Search code examples
pythonairflowetlairflow-scheduler

How to make a DAG in Apache Airflow run like a simple cron job?


Airflow scheduler kinda left me scratching my head for the past few days as it backfills dag runs even after catchup=False. My timezone-aware dag has a start date of 13-04-2021 19:30 PST or 14-04-2021 2:30 UTC and has the following configuration:

# define DAG and its parameters
dag = DAG(
    'backup_dag',
    default_args=default_args,
    start_date=pendulum.datetime(2021, 4, 13, 19, 30, tz='US/Pacific'),  # set start_date in US/Pacific (PST) timezone
    description='A data backup pipeline',
    schedule_interval="30 19 * * *",  # 7:30 PM every day
    catchup=False,
    is_paused_upon_creation=False
)

This dag runs on an edge device, that edge device is sometimes on and sometimes off. I want this dag to basically schedule its run at 19:30 PST or 2:30 UTC, whenever the edge device is on, otherwise don't. The weird thing is that when I deploy the container with the dag to the edge device the dag automatically starts its first run outside the scheduled interval, even though that interval has passed!

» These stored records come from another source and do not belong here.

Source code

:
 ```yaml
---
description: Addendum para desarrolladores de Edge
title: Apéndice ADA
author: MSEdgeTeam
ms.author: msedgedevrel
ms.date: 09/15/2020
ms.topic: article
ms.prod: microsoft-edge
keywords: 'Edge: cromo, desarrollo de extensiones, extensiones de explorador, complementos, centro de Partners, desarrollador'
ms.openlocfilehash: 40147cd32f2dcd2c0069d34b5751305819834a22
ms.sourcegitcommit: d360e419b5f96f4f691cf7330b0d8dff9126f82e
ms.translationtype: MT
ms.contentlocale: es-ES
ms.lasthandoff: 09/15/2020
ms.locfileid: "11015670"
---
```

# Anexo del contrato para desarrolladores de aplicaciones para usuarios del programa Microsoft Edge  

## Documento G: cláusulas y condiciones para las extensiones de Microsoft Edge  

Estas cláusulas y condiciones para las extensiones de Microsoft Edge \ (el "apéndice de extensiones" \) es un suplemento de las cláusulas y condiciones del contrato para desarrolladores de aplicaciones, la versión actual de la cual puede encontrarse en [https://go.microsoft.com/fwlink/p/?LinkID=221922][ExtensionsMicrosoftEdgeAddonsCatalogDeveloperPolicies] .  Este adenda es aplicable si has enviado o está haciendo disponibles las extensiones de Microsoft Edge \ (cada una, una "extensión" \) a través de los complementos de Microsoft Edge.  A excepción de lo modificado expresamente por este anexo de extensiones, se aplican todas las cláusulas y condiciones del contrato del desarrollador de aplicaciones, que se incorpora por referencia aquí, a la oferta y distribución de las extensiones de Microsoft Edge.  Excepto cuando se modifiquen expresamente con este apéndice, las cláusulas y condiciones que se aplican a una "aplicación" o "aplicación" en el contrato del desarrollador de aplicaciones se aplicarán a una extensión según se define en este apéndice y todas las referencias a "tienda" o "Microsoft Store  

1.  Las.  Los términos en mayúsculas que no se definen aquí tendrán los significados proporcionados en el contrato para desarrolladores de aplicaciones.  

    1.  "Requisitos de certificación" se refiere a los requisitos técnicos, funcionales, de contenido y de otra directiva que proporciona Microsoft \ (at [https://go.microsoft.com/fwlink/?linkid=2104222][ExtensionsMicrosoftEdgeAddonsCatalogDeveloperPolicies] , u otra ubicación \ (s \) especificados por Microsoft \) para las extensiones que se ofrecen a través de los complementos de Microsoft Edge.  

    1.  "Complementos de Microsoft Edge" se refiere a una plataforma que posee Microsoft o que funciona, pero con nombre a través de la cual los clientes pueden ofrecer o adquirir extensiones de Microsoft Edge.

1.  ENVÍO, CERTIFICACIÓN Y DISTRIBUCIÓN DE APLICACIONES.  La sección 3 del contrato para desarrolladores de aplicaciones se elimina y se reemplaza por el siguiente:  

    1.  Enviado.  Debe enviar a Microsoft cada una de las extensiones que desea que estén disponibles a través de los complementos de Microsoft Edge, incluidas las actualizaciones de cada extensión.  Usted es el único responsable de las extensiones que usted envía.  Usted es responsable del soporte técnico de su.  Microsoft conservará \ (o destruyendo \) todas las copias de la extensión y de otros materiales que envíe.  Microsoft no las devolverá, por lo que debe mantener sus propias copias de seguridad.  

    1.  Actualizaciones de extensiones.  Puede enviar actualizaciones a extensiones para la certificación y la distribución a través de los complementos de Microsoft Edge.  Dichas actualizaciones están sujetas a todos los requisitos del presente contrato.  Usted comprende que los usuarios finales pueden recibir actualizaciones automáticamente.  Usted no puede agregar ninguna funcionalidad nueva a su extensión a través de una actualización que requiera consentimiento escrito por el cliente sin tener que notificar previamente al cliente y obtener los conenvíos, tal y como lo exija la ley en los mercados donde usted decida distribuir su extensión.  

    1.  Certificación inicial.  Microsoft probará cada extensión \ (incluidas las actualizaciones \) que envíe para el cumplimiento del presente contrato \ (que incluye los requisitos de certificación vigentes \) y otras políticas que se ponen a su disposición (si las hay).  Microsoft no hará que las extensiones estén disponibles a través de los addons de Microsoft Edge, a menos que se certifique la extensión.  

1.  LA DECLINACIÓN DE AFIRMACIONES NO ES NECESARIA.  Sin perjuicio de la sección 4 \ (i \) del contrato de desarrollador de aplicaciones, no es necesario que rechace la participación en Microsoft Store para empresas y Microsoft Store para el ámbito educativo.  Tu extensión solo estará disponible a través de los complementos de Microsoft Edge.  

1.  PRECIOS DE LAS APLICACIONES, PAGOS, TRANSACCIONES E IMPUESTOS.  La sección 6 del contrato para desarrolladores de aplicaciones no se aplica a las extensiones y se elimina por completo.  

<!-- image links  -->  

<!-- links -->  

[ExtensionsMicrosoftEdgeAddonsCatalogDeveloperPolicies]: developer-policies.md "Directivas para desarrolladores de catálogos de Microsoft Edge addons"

Screenshot from 2021-04-19 16-50-54

What am I missing here? I can't wrap my head around why the scheduler is doing this

Following is my understanding after reading all the documentation, please do correct me if I'm wrong.

DAG picked up by scheduler at 2021-04-19T011:30:00+00:00 UTC, ideally it should run at 2021-04-20T02:30:00+00:00 UTC according to the dag config. All times below are in UTC

      Dag Start_date         1st run(skip catchup=false)   2nd run(skip catchup=false)    3rd run(skip catchup=false)   4th run(skip catchup=false)
2021-04-14T02:30:00+00:00 ---> 2021-04-15T02:30:00+00:00 ---> 2021-04-16T02:30:00+00:00  ---> 2021-04-17T02:30:00+00:00 ---> 2021-04-18T02:30:00+00:00 ---> 

5th run(skip catchup=false)   6th run(should execute)              
 2021-04-19T02:30:00+00:00 ---> 2021-04-20T02:30:00+00:00

So, why is the 5th run taking place for interval 2021-04-18T02:30:00+00:00 to 2021-04-19T02:30:00+00:00 even though the interval has passed?

I want the DAG to only run when its interval has come.


Solution

  • This is expected Airflow behavior:

    turn catchup off. [...] When turned off, the scheduler creates a DAG run only for the latest interval.

    The corresponding example in the Catchup section is similar to yours and explains the behavior in more detail.

    A dirty workaround of which I can think is to set the schedule_interval=None and actually trigger the DAG from cron using CLI.